Massimo Pigliucci, an Italian-born philosopher at City College of New York, is a leader in this movement. He leads free workshops on Stoicism and regularly blogs about it, as in a piece for The New York Times philosophy forum “The Stone” in 2015, entitled “How to Be A Stoic.” As he explains there, Stoicism was born in Ancient Greece around 300 BCE and became popular self-help in Rome through Emperor Marcus Aurelius, who died in 180 CE. It competed with other Greek philosophies and had an enduring influence on Christianity.

Epictetus, Pigliucci’s hero, is best known for a dictum rather close to the “Serenity Prayer” — “God grant me the serenity to accept the things I cannot change, courage to change the things I can, and wisdom to know the difference,” which we now associate with Alcoholics Anonymous. To translate Epictetus, “Some things are in our control, while others are not. We control our opinions, choice, desire, aversion, and, in a word, everything of our own doing. We don’t control […] everything not of our own doing.” The Protestant theologian Reinhold Niebuhr apparently thought he had divined up the idea of the “Serenity Prayer” on his own, though he admitted he might have been influenced. (For a discussion of the origins of the prayer, see this account by Fred Shapiro, author of The Yale Book of Quotations.)

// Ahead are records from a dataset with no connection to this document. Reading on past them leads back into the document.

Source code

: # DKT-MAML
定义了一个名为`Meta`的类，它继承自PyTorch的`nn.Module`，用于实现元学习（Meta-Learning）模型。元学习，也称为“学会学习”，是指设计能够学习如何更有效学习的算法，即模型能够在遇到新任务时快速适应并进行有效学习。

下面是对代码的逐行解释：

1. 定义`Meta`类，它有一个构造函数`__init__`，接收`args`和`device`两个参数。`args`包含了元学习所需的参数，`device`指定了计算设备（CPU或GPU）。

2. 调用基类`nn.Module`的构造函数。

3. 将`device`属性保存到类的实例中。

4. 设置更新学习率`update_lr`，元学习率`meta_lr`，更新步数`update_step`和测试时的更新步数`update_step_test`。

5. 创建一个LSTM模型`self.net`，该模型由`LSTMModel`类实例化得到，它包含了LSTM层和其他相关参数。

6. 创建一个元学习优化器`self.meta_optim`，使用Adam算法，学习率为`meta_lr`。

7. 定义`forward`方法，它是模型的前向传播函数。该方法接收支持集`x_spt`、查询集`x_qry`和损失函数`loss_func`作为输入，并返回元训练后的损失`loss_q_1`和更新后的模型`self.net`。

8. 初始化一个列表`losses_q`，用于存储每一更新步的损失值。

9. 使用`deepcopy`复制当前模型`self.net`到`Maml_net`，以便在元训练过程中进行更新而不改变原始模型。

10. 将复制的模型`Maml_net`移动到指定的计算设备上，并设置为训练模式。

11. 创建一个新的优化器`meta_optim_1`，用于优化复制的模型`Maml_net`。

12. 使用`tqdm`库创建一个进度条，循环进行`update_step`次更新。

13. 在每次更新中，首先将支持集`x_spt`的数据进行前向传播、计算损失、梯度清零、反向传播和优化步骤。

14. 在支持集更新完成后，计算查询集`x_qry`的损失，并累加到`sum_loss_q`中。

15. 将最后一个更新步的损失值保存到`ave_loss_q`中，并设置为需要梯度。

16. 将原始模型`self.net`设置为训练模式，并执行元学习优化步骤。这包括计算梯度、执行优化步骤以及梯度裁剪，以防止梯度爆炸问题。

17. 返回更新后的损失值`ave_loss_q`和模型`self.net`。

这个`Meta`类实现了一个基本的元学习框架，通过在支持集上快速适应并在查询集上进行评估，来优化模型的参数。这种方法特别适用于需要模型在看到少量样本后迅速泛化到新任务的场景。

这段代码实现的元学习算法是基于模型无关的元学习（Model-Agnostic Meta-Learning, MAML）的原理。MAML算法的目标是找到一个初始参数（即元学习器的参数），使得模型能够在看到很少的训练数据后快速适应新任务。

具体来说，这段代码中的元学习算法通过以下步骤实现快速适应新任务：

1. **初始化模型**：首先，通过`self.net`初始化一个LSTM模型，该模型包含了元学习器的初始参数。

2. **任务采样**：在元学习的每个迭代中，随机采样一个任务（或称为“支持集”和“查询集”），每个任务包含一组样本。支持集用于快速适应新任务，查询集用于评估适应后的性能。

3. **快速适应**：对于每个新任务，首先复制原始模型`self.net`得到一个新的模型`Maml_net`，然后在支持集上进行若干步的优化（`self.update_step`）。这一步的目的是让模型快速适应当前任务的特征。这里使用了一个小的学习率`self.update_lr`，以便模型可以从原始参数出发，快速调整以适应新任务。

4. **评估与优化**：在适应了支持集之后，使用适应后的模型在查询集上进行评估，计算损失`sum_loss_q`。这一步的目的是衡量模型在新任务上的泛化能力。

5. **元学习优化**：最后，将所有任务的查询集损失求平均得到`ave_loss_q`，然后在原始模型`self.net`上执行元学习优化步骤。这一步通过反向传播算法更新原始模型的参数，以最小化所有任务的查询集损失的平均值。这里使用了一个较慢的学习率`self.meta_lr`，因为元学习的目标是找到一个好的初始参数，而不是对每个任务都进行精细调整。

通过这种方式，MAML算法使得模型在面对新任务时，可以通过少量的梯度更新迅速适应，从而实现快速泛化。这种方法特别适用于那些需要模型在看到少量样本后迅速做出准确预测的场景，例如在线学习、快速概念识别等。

It’s easy enough to understand that you don’t need that opening phrase, “God grant me,” to welcome serenity, courage, and wisdom as promised by the Serenity Prayer. Pigliucci gives us an example of applying Epictetus’s God-free version after a thief stole his wallet on a train in Rome. Before he became a practicing Stoic, he confesses, he would have been angry for hours. Instead, he was grateful he still had his phone and could use it to cancel his cards — and enjoyed his evening.

“[I]f we understand the ancient Greek concept of amathia,” he writes, “we know that it is more helpful to think of people who do bad things as mistaken and therefore to be pitied and helped if possible, not condemned as evil.” In Christianity, the rule is to hate the sin, not the sinner.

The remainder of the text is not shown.